Extract the lines of the material below, beginning with the first and ending with the line that holds "<li>Full Stack developer / ARİS". Skip every picture.

+++ DATA PROVIDED

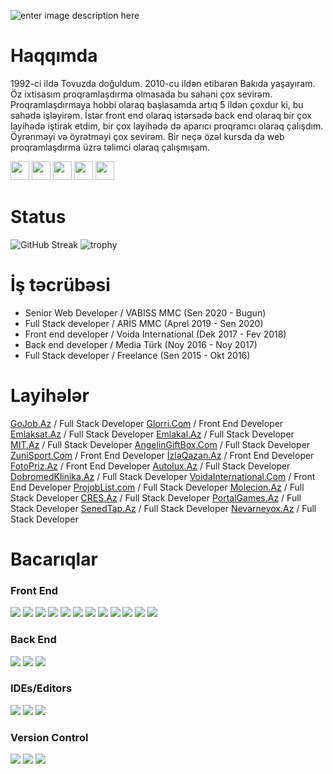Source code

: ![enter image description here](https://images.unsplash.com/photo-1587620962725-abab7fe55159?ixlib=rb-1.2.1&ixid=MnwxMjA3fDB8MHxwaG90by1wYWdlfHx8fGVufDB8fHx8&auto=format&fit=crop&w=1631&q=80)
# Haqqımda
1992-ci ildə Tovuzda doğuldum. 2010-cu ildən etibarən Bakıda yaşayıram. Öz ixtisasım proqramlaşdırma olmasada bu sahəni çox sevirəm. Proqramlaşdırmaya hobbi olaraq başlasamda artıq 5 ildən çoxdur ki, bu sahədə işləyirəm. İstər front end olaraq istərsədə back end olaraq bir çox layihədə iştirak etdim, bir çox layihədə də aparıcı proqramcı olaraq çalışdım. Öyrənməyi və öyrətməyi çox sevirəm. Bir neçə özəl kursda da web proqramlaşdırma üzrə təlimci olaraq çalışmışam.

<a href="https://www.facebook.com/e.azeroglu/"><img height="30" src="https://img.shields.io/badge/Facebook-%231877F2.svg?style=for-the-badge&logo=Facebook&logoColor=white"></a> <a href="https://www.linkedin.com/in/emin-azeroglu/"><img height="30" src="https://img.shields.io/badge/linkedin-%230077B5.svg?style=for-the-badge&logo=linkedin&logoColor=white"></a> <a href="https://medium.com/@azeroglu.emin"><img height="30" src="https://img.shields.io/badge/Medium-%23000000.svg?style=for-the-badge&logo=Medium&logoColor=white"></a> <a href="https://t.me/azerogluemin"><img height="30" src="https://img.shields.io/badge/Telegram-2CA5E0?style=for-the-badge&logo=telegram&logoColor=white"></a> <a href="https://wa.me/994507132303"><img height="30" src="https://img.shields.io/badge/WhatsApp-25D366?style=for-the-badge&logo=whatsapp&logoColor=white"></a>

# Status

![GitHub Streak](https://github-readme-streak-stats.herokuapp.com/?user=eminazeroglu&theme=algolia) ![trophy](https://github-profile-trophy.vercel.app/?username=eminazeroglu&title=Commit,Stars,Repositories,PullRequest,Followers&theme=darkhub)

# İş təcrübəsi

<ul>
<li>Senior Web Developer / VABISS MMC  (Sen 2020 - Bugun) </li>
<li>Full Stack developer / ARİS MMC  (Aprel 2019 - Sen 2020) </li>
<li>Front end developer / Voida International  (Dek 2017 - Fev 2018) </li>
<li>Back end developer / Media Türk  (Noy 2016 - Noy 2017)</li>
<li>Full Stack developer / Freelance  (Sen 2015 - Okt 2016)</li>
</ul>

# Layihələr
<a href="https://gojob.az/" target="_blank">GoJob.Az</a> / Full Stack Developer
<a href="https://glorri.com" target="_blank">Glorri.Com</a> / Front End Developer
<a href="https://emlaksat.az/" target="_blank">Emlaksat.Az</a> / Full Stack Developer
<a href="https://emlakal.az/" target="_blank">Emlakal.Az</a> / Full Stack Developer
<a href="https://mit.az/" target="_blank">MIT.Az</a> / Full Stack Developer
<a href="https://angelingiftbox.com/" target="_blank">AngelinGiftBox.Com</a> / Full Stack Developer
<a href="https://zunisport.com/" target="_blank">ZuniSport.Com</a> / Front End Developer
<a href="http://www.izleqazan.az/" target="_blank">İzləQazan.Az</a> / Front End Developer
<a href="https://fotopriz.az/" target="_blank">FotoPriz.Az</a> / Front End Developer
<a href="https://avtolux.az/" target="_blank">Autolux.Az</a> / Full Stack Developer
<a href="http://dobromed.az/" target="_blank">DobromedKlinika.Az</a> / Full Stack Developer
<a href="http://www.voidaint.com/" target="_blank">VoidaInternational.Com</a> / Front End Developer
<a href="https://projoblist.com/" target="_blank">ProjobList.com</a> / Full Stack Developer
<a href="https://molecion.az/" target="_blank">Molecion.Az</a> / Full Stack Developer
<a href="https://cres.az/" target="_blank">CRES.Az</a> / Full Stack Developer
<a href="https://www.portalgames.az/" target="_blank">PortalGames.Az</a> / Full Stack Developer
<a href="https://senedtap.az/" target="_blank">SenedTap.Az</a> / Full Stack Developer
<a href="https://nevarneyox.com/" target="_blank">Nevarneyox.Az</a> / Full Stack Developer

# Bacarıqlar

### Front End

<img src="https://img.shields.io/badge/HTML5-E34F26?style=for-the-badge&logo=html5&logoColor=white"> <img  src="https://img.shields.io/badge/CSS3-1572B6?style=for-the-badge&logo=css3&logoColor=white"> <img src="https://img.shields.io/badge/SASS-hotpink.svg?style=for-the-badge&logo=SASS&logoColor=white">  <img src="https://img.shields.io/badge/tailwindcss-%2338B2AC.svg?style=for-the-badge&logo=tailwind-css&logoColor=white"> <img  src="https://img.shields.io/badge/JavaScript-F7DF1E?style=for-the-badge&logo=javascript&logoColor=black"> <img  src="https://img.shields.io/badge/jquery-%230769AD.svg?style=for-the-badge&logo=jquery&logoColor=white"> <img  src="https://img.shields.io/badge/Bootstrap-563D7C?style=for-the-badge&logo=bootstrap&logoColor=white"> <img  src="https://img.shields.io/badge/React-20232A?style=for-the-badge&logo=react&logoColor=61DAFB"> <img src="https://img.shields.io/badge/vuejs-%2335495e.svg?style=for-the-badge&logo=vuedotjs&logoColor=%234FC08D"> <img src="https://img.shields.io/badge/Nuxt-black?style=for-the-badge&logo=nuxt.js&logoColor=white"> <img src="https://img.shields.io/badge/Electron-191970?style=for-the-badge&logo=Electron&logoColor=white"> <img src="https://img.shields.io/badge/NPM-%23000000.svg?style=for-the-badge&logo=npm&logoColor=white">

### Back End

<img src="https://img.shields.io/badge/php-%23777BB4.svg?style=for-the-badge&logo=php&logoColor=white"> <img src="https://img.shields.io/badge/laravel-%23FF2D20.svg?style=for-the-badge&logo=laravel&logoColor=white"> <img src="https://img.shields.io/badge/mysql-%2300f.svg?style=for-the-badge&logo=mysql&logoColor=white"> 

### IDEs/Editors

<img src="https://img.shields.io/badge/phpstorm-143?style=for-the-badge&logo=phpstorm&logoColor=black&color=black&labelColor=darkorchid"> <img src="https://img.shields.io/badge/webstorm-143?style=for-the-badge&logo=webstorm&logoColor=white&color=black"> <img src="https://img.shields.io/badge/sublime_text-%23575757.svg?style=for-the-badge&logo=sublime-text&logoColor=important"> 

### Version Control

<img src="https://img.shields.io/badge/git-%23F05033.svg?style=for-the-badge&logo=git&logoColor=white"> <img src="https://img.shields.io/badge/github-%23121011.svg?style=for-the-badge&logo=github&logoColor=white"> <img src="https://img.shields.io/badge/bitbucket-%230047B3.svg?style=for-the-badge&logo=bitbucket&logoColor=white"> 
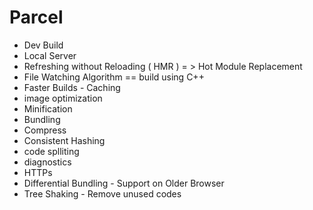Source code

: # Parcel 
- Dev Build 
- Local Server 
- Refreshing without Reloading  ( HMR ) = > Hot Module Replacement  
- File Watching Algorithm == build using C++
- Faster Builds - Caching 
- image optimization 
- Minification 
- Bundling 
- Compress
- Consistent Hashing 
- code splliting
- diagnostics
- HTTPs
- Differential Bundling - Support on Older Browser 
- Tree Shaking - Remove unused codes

++++++

[REPLY]:
Source code

: ![enter image description here](https://images.unsplash.com/photo-1587620962725-abab7fe55159?ixlib=rb-1.2.1&ixid=MnwxMjA3fDB8MHxwaG90by1wYWdlfHx8fGVufDB8fHx8&auto=format&fit=crop&w=1631&q=80)
# Haqqımda
1992-ci ildə Tovuzda doğuldum. 2010-cu ildən etibarən Bakıda yaşayıram. Öz ixtisasım proqramlaşdırma olmasada bu sahəni çox sevirəm. Proqramlaşdırmaya hobbi olaraq başlasamda artıq 5 ildən çoxdur ki, bu sahədə işləyirəm. İstər front end olaraq istərsədə back end olaraq bir çox layihədə iştirak etdim, bir çox layihədə də aparıcı proqramcı olaraq çalışdım. Öyrənməyi və öyrətməyi çox sevirəm. Bir neçə özəl kursda da web proqramlaşdırma üzrə təlimci olaraq çalışmışam.

<a href="https://www.facebook.com/e.azeroglu/"><img height="30" src="https://img.shields.io/badge/Facebook-%231877F2.svg?style=for-the-badge&logo=Facebook&logoColor=white"></a> <a href="https://www.linkedin.com/in/emin-azeroglu/"><img height="30" src="https://img.shields.io/badge/linkedin-%230077B5.svg?style=for-the-badge&logo=linkedin&logoColor=white"></a> <a href="https://medium.com/@azeroglu.emin"><img height="30" src="https://img.shields.io/badge/Medium-%23000000.svg?style=for-the-badge&logo=Medium&logoColor=white"></a> <a href="https://t.me/azerogluemin"><img height="30" src="https://img.shields.io/badge/Telegram-2CA5E0?style=for-the-badge&logo=telegram&logoColor=white"></a> <a href="https://wa.me/994507132303"><img height="30" src="https://img.shields.io/badge/WhatsApp-25D366?style=for-the-badge&logo=whatsapp&logoColor=white"></a>

# Status

![GitHub Streak](https://github-readme-streak-stats.herokuapp.com/?user=eminazeroglu&theme=algolia) ![trophy](https://github-profile-trophy.vercel.app/?username=eminazeroglu&title=Commit,Stars,Repositories,PullRequest,Followers&theme=darkhub)

# İş təcrübəsi

<ul>
<li>Senior Web Developer / VABISS MMC  (Sen 2020 - Bugun) </li>
<li>Full Stack developer / ARİS MMC  (Aprel 2019 - Sen 2020) </li>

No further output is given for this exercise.